The battery’s railings have been rusting away to the point where they are no longer safe.

"Belmont has been in pretty rough shape," explained Kate Humble, curator of the Fort Rodd Hill and Fisgard Lighthouse National Historic Sites.

“The concrete work is crumbling, the wood is rotting and of course all of the metal is starting to corrode."

Originally built over 100 years ago, Fort Rodd was updated during the Second World War as part of the coastal defence system.

Humble said that’s when there was a major weapon upgrade at Belmont Battery.

“I think the coolest part of Belmont right now has to be something called a duplex six pounder piece of artillery,” she said.

The “quick fire” gun could launch 72 rounds per minute at incoming water craft – compared to the 15 rounds a minute fired by earlier guns.

But it took a group effort to aim and shoot the 1,000-pound artillery gun: Four soldiers working inside the gun to position and fire it, and in the concrete tower behind it, more people doing artillery guidance and searchlight guidance.

The gun and tower have barely been touched since being declared obsolete following the war.

Now Ada Pietrasik, a Mason with OSKAR Construction works on the complex task of fixing the cracks.

He said they go inch by inch, piece by piece and they only use materials which were available at the time.

“We hand-wash the sand here on site because back then, it wasn’t as easy as going to your local plant and buying washed sand, so everything is sifted and washed here on site," Pietrasik said.

As lead carpenter on site, Justin Robertson takes apart the doors and windows that have rotted, seeing how each one was built so he can restore them in the same way.

“A challenge has been the hardware – replacing lost, missing hardware.
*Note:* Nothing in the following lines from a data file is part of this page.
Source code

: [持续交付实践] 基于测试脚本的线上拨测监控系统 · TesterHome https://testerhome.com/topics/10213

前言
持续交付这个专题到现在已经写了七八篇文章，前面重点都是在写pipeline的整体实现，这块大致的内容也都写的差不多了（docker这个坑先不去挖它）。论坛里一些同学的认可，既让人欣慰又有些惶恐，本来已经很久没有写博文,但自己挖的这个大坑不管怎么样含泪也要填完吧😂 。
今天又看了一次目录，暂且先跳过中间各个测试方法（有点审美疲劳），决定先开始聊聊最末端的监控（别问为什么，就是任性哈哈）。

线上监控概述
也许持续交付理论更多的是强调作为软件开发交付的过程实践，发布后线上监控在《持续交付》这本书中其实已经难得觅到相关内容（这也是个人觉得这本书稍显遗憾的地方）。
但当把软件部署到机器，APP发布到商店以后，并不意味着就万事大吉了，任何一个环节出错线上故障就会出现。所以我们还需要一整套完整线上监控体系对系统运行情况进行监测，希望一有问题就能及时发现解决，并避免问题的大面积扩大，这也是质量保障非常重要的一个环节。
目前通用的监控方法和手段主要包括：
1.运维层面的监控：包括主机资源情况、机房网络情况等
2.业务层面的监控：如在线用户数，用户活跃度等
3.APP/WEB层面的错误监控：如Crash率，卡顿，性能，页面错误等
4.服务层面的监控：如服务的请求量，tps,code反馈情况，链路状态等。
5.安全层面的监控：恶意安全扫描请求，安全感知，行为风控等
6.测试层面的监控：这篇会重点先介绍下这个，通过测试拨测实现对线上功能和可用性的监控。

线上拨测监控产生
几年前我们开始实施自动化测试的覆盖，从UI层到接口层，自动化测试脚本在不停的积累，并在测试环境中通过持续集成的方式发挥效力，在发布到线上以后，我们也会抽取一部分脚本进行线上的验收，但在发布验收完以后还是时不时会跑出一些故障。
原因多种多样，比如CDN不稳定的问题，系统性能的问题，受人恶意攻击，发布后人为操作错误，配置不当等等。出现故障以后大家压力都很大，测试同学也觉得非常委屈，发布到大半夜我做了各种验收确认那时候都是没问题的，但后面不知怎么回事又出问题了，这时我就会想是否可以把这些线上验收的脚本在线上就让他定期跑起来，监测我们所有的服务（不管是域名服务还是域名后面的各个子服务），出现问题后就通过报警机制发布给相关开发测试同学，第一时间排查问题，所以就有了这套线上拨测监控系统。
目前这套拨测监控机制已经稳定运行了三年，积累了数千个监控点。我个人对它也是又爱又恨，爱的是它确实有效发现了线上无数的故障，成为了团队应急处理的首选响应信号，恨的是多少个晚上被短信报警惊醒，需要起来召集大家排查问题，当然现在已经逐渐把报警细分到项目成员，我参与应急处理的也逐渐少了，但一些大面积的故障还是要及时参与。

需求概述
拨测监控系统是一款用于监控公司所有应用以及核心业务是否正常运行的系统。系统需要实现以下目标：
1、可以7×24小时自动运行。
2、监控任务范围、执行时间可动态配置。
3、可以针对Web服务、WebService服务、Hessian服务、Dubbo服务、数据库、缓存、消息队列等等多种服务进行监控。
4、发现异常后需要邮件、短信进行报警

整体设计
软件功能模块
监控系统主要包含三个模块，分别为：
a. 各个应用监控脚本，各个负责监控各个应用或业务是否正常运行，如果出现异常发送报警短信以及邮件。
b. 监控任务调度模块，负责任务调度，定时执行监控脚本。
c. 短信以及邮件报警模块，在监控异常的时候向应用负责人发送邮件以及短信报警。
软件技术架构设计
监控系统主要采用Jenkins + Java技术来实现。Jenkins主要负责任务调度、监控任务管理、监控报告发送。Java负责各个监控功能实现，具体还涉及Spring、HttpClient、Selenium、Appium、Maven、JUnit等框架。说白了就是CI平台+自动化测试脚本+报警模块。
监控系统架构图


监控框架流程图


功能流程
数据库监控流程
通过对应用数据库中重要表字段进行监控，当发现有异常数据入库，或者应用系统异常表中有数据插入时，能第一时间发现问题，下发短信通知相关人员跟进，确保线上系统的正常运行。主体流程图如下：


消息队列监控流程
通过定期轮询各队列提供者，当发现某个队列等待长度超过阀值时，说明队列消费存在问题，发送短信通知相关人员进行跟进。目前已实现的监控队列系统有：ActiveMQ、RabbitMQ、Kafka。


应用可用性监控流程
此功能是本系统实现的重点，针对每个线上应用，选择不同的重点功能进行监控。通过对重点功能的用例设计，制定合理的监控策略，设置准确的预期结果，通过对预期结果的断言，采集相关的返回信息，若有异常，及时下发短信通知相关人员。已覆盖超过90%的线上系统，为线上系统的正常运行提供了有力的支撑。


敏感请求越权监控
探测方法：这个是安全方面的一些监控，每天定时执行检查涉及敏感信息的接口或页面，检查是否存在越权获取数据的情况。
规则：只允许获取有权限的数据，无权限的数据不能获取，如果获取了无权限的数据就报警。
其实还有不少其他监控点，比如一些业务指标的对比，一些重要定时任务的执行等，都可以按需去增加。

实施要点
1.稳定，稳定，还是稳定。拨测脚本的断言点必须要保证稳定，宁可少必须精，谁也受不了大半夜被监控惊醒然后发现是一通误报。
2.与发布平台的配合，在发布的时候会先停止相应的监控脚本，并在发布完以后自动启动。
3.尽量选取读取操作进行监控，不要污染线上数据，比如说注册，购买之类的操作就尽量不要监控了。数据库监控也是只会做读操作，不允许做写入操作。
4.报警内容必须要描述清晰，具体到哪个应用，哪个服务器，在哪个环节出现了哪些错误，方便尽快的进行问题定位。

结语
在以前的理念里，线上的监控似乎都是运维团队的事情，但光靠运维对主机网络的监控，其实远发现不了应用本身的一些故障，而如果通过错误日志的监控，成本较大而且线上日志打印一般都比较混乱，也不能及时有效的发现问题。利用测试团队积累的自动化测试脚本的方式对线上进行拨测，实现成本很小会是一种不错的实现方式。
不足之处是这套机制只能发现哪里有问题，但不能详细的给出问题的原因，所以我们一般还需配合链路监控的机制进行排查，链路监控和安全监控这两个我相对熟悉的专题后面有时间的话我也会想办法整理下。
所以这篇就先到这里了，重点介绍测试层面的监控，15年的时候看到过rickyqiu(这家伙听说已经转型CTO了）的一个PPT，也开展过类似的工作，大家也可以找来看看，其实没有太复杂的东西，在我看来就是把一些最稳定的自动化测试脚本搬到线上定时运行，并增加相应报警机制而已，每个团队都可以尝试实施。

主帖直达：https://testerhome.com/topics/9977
I can build a door, but it’s not that easy to find a hundred-year-old solid brass hinge or a certain circular clasp or something along those lines,” he said.

Details like that take time and money. The Belmont Battery restoration is coming out of a $2.4-million fund the federal government has earmarked to fix the entire Fort Rodd Hill site.

Work on the battery is expected to wrap up in autumn 2019.

Once the restoration is complete visitors will once again be able to go into the battery tower, which has been closed to the public for years.

Then guests will be able to see the same expansive view the soldiers saw.

“They’re going to see the whole sweep of where the searchlight had to cover. You are going to be standing right where those men and women used to stand 50, 60 or even a hundred years ago,” said Humble.

And for Robertson, being a part of something so big is pretty special.

“This has been a dream job for me. It’s great being able to work with my hands and use hand tools, saws and all that. Not something you get to do every day in the regular framing world, and to have people come and see your work for years to come, it’s pretty exciting.”